Korona Kielce jak wiele innych klubów przystąpiła do sprzedaży wiosennych abonamentów. Zapewne nikogo nie ruszyłaby ta sytuacja, gdyby nie jedna wpadka, którą zauważył jeden z kibiców na Twitterze.
– Oświadczam, iż wyrażam zgodę na przetwarzanie moich danych osobowych przez spółkę Towarzystwo Sportowe Wisła Kraków S.A. – tak rozpoczynał się komunikat przy logowaniu się kibiców do systemu. Nie ma wątpliwości, że to błąd dostawcy systemu biletowego, którym była zewnętrzna firma. Tyle że wszystkie negatywne komentarze spadają w takich sytuacjach zazwyczaj na klub.
Przeprosiny z niesmakiem
Korona Kielce sprawę dość szybko wyjaśniła, wrzucając na swoje social media sprostowanie ze strony dostawcy, firmy Vector Software. Poniżej treść tego oświadczenia.
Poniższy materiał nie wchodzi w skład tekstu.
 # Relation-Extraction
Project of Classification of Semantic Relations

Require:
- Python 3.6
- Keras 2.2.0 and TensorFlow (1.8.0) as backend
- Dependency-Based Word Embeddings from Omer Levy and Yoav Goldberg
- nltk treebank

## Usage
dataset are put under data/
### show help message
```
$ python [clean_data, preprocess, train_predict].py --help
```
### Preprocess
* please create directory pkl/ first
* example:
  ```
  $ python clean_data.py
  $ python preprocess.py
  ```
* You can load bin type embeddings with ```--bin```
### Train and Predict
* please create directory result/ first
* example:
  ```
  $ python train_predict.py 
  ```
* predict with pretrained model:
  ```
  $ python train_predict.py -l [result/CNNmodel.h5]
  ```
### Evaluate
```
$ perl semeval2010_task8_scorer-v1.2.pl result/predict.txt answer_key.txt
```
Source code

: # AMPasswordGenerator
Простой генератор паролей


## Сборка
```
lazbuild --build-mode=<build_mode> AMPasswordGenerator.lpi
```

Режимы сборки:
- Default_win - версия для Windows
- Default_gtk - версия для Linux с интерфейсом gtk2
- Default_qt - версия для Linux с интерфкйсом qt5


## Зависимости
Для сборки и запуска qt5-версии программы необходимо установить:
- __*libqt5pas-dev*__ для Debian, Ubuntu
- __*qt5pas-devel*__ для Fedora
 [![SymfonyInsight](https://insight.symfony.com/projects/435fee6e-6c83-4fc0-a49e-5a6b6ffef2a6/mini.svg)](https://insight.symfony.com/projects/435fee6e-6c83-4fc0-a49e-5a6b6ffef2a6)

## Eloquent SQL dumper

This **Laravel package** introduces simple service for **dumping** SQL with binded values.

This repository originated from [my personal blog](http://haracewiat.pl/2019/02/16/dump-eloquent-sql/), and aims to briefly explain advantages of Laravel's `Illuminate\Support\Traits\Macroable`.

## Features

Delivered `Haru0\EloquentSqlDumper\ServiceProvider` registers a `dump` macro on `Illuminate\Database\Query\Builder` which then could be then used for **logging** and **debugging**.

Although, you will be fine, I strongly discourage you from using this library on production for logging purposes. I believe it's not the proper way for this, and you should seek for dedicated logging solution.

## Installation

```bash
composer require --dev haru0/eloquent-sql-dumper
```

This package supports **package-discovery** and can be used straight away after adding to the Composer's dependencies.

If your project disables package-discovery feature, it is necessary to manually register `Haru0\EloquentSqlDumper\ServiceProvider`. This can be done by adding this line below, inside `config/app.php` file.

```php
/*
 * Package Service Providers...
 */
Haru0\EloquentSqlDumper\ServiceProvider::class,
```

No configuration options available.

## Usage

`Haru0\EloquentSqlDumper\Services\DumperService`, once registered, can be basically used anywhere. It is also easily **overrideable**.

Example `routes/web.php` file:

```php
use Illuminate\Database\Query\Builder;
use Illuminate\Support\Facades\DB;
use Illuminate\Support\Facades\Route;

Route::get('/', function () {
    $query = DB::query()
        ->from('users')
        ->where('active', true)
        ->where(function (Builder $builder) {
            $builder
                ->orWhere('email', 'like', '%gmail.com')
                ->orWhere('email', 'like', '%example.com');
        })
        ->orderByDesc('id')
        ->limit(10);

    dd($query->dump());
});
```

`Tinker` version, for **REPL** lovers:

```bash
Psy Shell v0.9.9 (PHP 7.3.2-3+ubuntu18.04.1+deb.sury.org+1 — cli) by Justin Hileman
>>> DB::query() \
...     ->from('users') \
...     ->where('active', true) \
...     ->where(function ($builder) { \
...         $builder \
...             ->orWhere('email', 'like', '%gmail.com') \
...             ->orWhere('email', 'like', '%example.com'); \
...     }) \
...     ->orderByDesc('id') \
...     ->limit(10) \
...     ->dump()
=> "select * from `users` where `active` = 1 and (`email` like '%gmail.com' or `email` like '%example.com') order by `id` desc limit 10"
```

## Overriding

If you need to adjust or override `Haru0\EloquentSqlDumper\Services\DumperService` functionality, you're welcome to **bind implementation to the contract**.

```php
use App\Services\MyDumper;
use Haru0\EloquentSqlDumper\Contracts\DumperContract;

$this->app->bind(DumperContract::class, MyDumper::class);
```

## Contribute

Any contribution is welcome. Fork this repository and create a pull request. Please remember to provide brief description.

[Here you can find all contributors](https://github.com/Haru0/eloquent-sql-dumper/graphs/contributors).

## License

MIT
Z jednej strony błądzić jest rzeczą ludzką. W tym miejscu jednak firma popełniła najgorszą z możliwych pomyłek dla kibiców kieleckiego klubu. Nie od dziś wiadomo, że nazwa Wisła Kraków wyzwala jedynie negatywne emocje w stolicy województwa świętokrzyskiego, a fani Białej Gwiazdy są zdecydowanie najbardziej nielubianymi i wygwizdywanymi na obiekcie Korony.